■ **Task prompt**: Nothing but the line holding "[We love feedback](part2/feedback_please.md)" and the lines after it, through the end of the records, should be set down, each exactly as it is.

■ **Extracted records**:
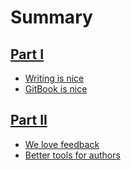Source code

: # Summary
## [Part I](part1/README.md)
* [Writing is nice](part1/writing.md)
* [GitBook is nice](part1/gitbook.md)

## [Part II](part2/README.md)
* [We love feedback](part2/feedback_please.md)
* [Better tools for authors](part2/better_tools.md)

■ **Exercise solution**:
* [We love feedback](part2/feedback_please.md)
* [Better tools for authors](part2/better_tools.md)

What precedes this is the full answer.